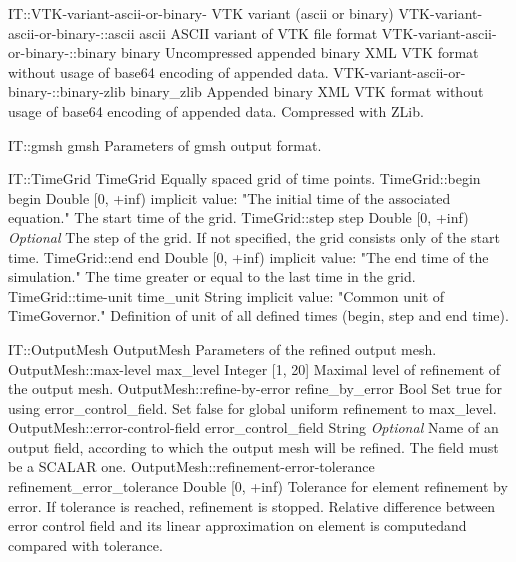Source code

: \begin{SelectionType}
	{IT::VTK-variant-ascii-or-binary-}
	{VTK variant (ascii or binary)}
	{}
		\SelectionItem
			{VTK-variant-ascii-or-binary-::ascii}
			{ascii}
			{{{ASCII variant of VTK file format}%
}}
		\SelectionItem
			{VTK-variant-ascii-or-binary-::binary}
			{binary}
			{{{Uncompressed appended binary XML VTK format without usage of base64 encoding of appended data.}%
}}
		\SelectionItem
			{VTK-variant-ascii-or-binary-::binary-zlib}
			{binary{\_}zlib}
			{{{Appended binary XML VTK format without usage of base64 encoding of appended data.
Compressed with ZLib.}%
}}
\end{SelectionType}
\begin{RecordType}
	{IT::gmsh}
	{gmsh}
	{}%
	{}%
	{{{Parameters of gmsh output format.}%
}}
\end{RecordType}
\begin{RecordType}
	{IT::TimeGrid}
	{TimeGrid}
	{}%
	{}%
	{{{Equally spaced grid of time points.}%
}}
		\RecKey
			{TimeGrid::begin}
			{begin}
			{{Double [0, +inf)}}{}
			{implicit value: "{The initial time of the associated equation.}"}
			{{{The start time of the grid.}%
}}
		\RecKey
			{TimeGrid::step}
			{step}
			{{Double [0, +inf)}}{}
			{ \it{Optional}}
			{{{The step of the grid.
If not specified, the grid consists only of the start time.}%
}}
		\RecKey
			{TimeGrid::end}
			{end}
			{{Double [0, +inf)}}{}
			{implicit value: "{The end time of the simulation.}"}
			{{{The time greater or equal to the last time in the grid.}%
}}
		\RecKey
			{TimeGrid::time-unit}
			{time{\_}unit}
			{{String}}{}
			{implicit value: "{Common unit of TimeGovernor.}"}
			{{{Definition of unit of all defined times (begin, step and end time).}%
}}
\end{RecordType}
\begin{RecordType}
	{IT::OutputMesh}
	{OutputMesh}
	{}%
	{}%
	{{{Parameters of the refined output mesh.}%
}}
		\RecKey
			{OutputMesh::max-level}
			{max{\_}level}
			{{Integer [1, 20]}}{}
			{ }
			{{{Maximal level of refinement of the output mesh.}%
}}
		\RecKey
			{OutputMesh::refine-by-error}
			{refine{\_}by{\_}error}
			{{Bool}}{}
			{ }
			{{{Set true for using error{\_}control{\_}field.
Set false for global uniform refinement to max{\_}level.}%
}}
		\RecKey
			{OutputMesh::error-control-field}
			{error{\_}control{\_}field}
			{{String}}{}
			{ \it{Optional}}
			{{{Name of an output field, according to which the output mesh will be refined.
The field must be a SCALAR one.}%
}}
		\RecKey
			{OutputMesh::refinement-error-tolerance}
			{refinement{\_}error{\_}tolerance}
			{{Double [0, +inf)}}{}
			{ }
			{{{Tolerance for element refinement by error.
If tolerance is reached, refinement is stopped.
Relative difference between error control field and its linear approximation on element is computedand compared with tolerance.}%
}}
\end{RecordType}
★ ★ ★
# [Your instructions]
In your copy, include no pictures; print every line above exactly.

# [Answer to the exercise]
Source code

: \begin{SelectionType}
	{IT::VTK-variant-ascii-or-binary-}
	{VTK variant (ascii or binary)}
	{}
		\SelectionItem
			{VTK-variant-ascii-or-binary-::ascii}
			{ascii}
			{{{ASCII variant of VTK file format}%
}}
		\SelectionItem
			{VTK-variant-ascii-or-binary-::binary}
			{binary}
			{{{Uncompressed appended binary XML VTK format without usage of base64 encoding of appended data.}%
}}
		\SelectionItem
			{VTK-variant-ascii-or-binary-::binary-zlib}
			{binary{\_}zlib}
			{{{Appended binary XML VTK format without usage of base64 encoding of appended data.
Compressed with ZLib.}%
}}
\end{SelectionType}
\begin{RecordType}
	{IT::gmsh}
	{gmsh}
	{}%
	{}%
	{{{Parameters of gmsh output format.}%
}}
\end{RecordType}
\begin{RecordType}
	{IT::TimeGrid}
	{TimeGrid}
	{}%
	{}%
	{{{Equally spaced grid of time points.}%
}}
		\RecKey
			{TimeGrid::begin}
			{begin}
			{{Double [0, +inf)}}{}
			{implicit value: "{The initial time of the associated equation.}"}
			{{{The start time of the grid.}%
}}
		\RecKey
			{TimeGrid::step}
			{step}
			{{Double [0, +inf)}}{}
			{ \it{Optional}}
			{{{The step of the grid.
If not specified, the grid consists only of the start time.}%
}}
		\RecKey
			{TimeGrid::end}
			{end}
			{{Double [0, +inf)}}{}
			{implicit value: "{The end time of the simulation.}"}
			{{{The time greater or equal to the last time in the grid.}%
}}
		\RecKey
			{TimeGrid::time-unit}
			{time{\_}unit}
			{{String}}{}
			{implicit value: "{Common unit of TimeGovernor.}"}
			{{{Definition of unit of all defined times (begin, step and end time).}%
}}
\end{RecordType}
\begin{RecordType}
	{IT::OutputMesh}
	{OutputMesh}
	{}%
	{}%
	{{{Parameters of the refined output mesh.}%
}}
		\RecKey
			{OutputMesh::max-level}
			{max{\_}level}
			{{Integer [1, 20]}}{}
			{ }
			{{{Maximal level of refinement of the output mesh.}%
}}
		\RecKey
			{OutputMesh::refine-by-error}
			{refine{\_}by{\_}error}
			{{Bool}}{}
			{ }
			{{{Set true for using error{\_}control{\_}field.
Set false for global uniform refinement to max{\_}level.}%
}}
		\RecKey
			{OutputMesh::error-control-field}
			{error{\_}control{\_}field}
			{{String}}{}
			{ \it{Optional}}
			{{{Name of an output field, according to which the output mesh will be refined.
The field must be a SCALAR one.}%
}}
		\RecKey
			{OutputMesh::refinement-error-tolerance}
			{refinement{\_}error{\_}tolerance}
			{{Double [0, +inf)}}{}
			{ }
			{{{Tolerance for element refinement by error.
If tolerance is reached, refinement is stopped.
Relative difference between error control field and its linear approximation on element is computedand compared with tolerance.}%
}}
\end{RecordType}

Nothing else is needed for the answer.